The freshman senator said he sees the 2016 election for governor in North Carolina as a “cautionary tale.” It’s an interesting take on the election because some would argue that Tillis, when he was Speaker of the N.C. House, pushed the I-77 toll road project that ultimately would be one of the main reasons Pat McCrory lost his re-election bid. And the article appears to confirm rumors that Tillis blocked and or delayed conservative legislation while he was Speaker of the House. There were always rumors that he may have been the hold-up on the marriage amendment, abortion legislation and tax cuts.

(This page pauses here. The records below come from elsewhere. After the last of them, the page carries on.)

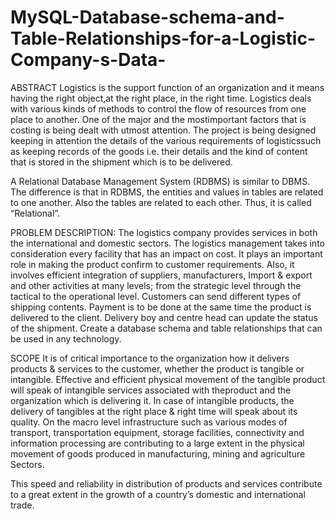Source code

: # MySQL-Database-schema-and-Table-Relationships-for-a-Logistic-Company-s-Data-

ABSTRACT
Logistics is the support function of an organization and it means having the right object,at the right place, in the right time. Logistics deals with various kinds of methods to control the flow of resources from one place to another. One of the major and the mostimportant factors that is 
costing is being dealt with utmost attention. The project is being designed keeping in attention the details of the various requirements of logisticssuch as keeping records of the goods i.e. their details and the kind of content that is stored in the shipment which is to be delivered.

A Relational Database Management System (RDBMS) is similar to DBMS. The difference is that in RDBMS, the entities and values in tables are related to one another. Also the tables are related to each other. Thus, it is called “Relational”.

PROBLEM DESCRIPTION:
The logistics company provides services in both the international and domestic sectors. The logistics management takes into consideration every facility that has an impact on cost. It plays an important role in making the product confirm to customer requirements. 
Also, it involves efficient integration of suppliers, manufacturers, Import & export and other activities at many levels; from the strategic level through the tactical to the operational level. Customers can send different types of shipping contents. Payment is to be done at the
same time the product is delivered to the client. Delivery boy and centre head can update the status of the shipment. Create a database schema and table relationships that can be used in any technology.

SCOPE
It is of critical importance to the organization how it delivers products & services to the customer, whether the product is tangible or intangible. Effective and efficient physical movement of the tangible product will speak of intangible services associated with theproduct
and the organization which is delivering it. In case of intangible products, the delivery of tangibles at the right place & right time will speak about its quality. On the macro level infrastructure such as various modes of transport, 
transportation equipment, storage facilities, connectivity and information processing are contributing to a large extent in the physical movement of goods produced in manufacturing, mining and agriculture Sectors.

This speed and reliability in distribution of products and services contribute to a great extent in the growth of a country’s domestic and international trade.
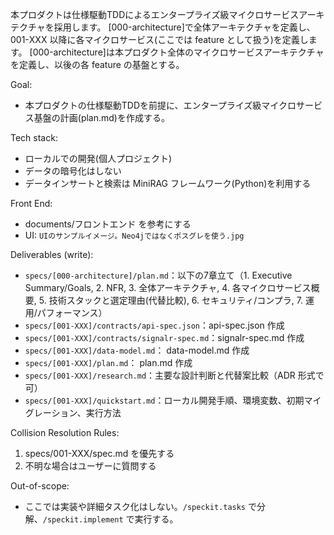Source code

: 本プロダクトは仕様駆動TDDによるエンタープライズ級マイクロサービスアーキテクチャを採用します。 [000-architecture]で全体アーキテクチャを定義し、 001-XXX 以降に各マイクロサービス(ここでは feature として扱う)を定義します。
[000-architecture]は本プロダクト全体のマイクロサービスアーキテクチャを定義し、以後の各 feature の基盤とする。

Goal:
- 本プロダクトの仕様駆動TDDを前提に、エンタープライズ級マイクロサービス基盤の計画(plan.md)を作成する。

Tech stack:
- ローカルでの開発(個人プロジェクト)
- データの暗号化はしない
- データインサートと検索は MiniRAG フレームワーク(Python)を利用する

Front End:
- documents/フロントエンド を参考にする
- UI: `UIのサンプルイメージ。Neo4jではなくポスグレを使う.jpg`

Deliverables (write):
- `specs/[000-architecture]/plan.md`：以下の7章立て（1. Executive Summary/Goals, 2. NFR, 3. 全体アーキテクチャ, 4. 各マイクロサービス概要, 5. 技術スタックと選定理由(代替比較), 6. セキュリティ/コンプラ, 7. 運用/パフォーマンス）
- `specs/[001-XXX]/contracts/api-spec.json`：api-spec.json 作成
- `specs/[001-XXX]/contracts/signalr-spec.md`：signalr-spec.md 作成
- `specs/[001-XXX]/data-model.md`： data-model.md 作成
- `specs/[001-XXX]/plan.md`： plan.md 作成
- `specs/[001-XXX]/research.md`：主要な設計判断と代替案比較（ADR 形式で可）
- `specs/[001-XXX]/quickstart.md`：ローカル開発手順、環境変数、初期マイグレーション、実行方法

Collision Resolution Rules:
1. specs/001-XXX/spec.md を優先する
2. 不明な場合はユーザーに質問する

Out-of-scope:
- ここでは実装や詳細タスク化はしない。`/speckit.tasks` で分解、`/speckit.implement` で実行する。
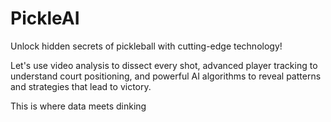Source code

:# PickleAI

Unlock hidden secrets of pickleball with cutting-edge technology!

Let's use video analysis to dissect every shot, advanced player tracking to understand court positioning, and powerful AI algorithms to reveal patterns and strategies that lead to victory.

This is where data meets dinking
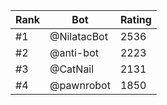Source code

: Rank|Bot|Rating
---|---|---
#1|@NilatacBot|2536
#2|@anti-bot|2223
#3|@CatNail|2131
#4|@pawnrobot|1850
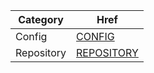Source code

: | Category | Href      |
| -------- | --------- |
| Config   | [CONFIG](./CONFIG.md) |
| Repository | [REPOSITORY](./REPOSITORY.md) |
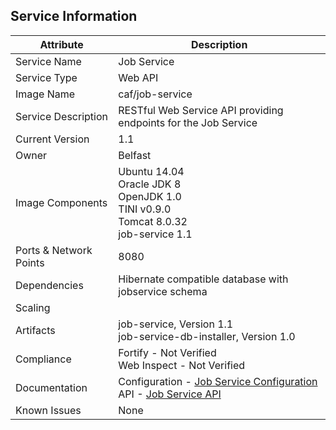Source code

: ## Service Information

| Attribute | Description |
|-----------|-------------|
| Service Name | Job Service |
| Service Type | Web API |
| Image Name | caf/job-service |
| Service Description | RESTful Web Service API providing endpoints for the Job Service |
| Current Version | 1.1 |
| Owner | Belfast |
| Image Components | Ubuntu 14.04 <br> Oracle JDK 8 <br> OpenJDK 1.0 <br> TINI v0.9.0 <br> Tomcat 8.0.32 <br> job-service 1.1 |
| Ports & Network Points | 8080 |
| Dependencies | Hibernate compatible database with jobservice schema |
| Scaling |   |
| Artifacts | job-service, Version 1.1 <br> job-service-db-installer, Version 1.0 |
| Compliance | Fortify - Not Verified <br> Web Inspect - Not Verified |
| Documentation | Configuration - [Job Service Configuration](https://github.hpe.com/caf/chateau/tree/develop/services/job-service) <br> API - [Job Service API](https://github.hpe.com/caf/job-service)
| Known Issues	| None |
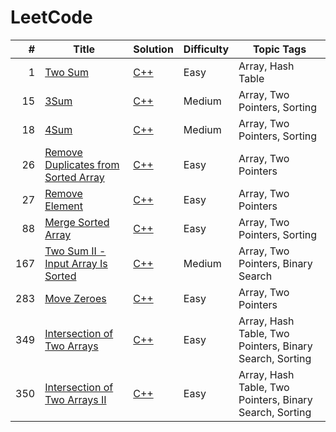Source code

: # LeetCode

<!-- prettier-ignore -->
|    # | Title | Solution | Difficulty | Topic Tags |
| ---: | ----- | -------- | ---------- | ---------- |
| 1 | [Two Sum](https://leetcode.com/problems/two-sum/) | [C++](./algorithms/two-sum/two-sum.cc) | Easy | Array, Hash Table |
| 15 | [3Sum](https://leetcode.com/problems/3sum/) | [C++](./algorithms/3sum/3sum.cc) | Medium | Array, Two Pointers, Sorting |
| 18 | [4Sum](https://leetcode.com/problems/4sum/) | [C++](./algorithms/4sum/4sum.cc) | Medium | Array, Two Pointers, Sorting |
| 26 | [Remove Duplicates from Sorted Array](https://leetcode.com/problems/remove-duplicates-from-sorted-array/) | [C++](./algorithms/remove-duplicates-from-sorted-array/remove-duplicates-from-sorted-array.cc) | Easy | Array, Two Pointers |
| 27 | [Remove Element](https://leetcode.com/problems/remove-element/) | [C++](./algorithms/remove-element/remove-element.cc) | Easy | Array, Two Pointers |
| 88 | [Merge Sorted Array](https://leetcode.com/problems/merge-sorted-array/) | [C++](./algorithms/merge-sorted-array/merge-sorted-array.cc) | Easy | Array, Two Pointers, Sorting |
| 167 | [Two Sum II - Input Array Is Sorted](https://leetcode.com/problems/two-sum-ii-input-array-is-sorted/) | [C++](./algorithms/two-sum-ii-input-array-is-sorted/two-sum-ii-input-array-is-sorted.cc) | Medium | Array, Two Pointers, Binary Search |
| 283 | [Move Zeroes](https://leetcode.com/problems/move-zeroes/) | [C++](./algorithms/move-zeroes/move-zeroes.cc) | Easy | Array, Two Pointers |
| 349 | [Intersection of Two Arrays](https://leetcode.com/problems/intersection-of-two-arrays/) | [C++](./algorithms/intersection-of-two-arrays/intersection-of-two-arrays.cc) | Easy | Array, Hash Table, Two Pointers, Binary Search, Sorting |
| 350 | [Intersection of Two Arrays II](https://leetcode.com/problems/intersection-of-two-arrays-ii/) | [C++](./algorithms/intersection-of-two-arrays-ii/intersection-of-two-arrays-ii.cc) | Easy | Array, Hash Table, Two Pointers, Binary Search, Sorting |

“And Tillis said his role as speaker gave him experience taking on his own party—something he plans to do more of as Republicans assume total control of Washington next year. In the state House, Tillis passed an agenda that included tort reform, antiabortion measures, and a constitutional amendment to ban gay marriage—issues he said angered as many Republicans as Democrats, because his own party wanted to be even more aggressive.
“The people who would want us to go further on any one bill, they represent the single greatest threat to us making progress on the very subject matter,” said Tillis, citing examples of bills that have been vetoed or thrown out in court.”
Tillis has also threatened not to run again if he doesn’t get his way on criminal justice reform/bipartisan judicial reform:
“He made news on that topic earlier this month, suggesting he wouldn’t seek reelection in 2020 if the Senate didn’t make meaningful progress on it and other issues. He doubled down on that claim in the interview, but said he did not have his sights set on any other jobs.”
About social issues, Tillis said,
“When you wade too far into some of the more controversial social issues, then you begin to see an increasing amount of opposition.”
This just may be the heart of the matter. Tillis doesn’t want to fight for many of the pro-family issues that most North Carolinians support.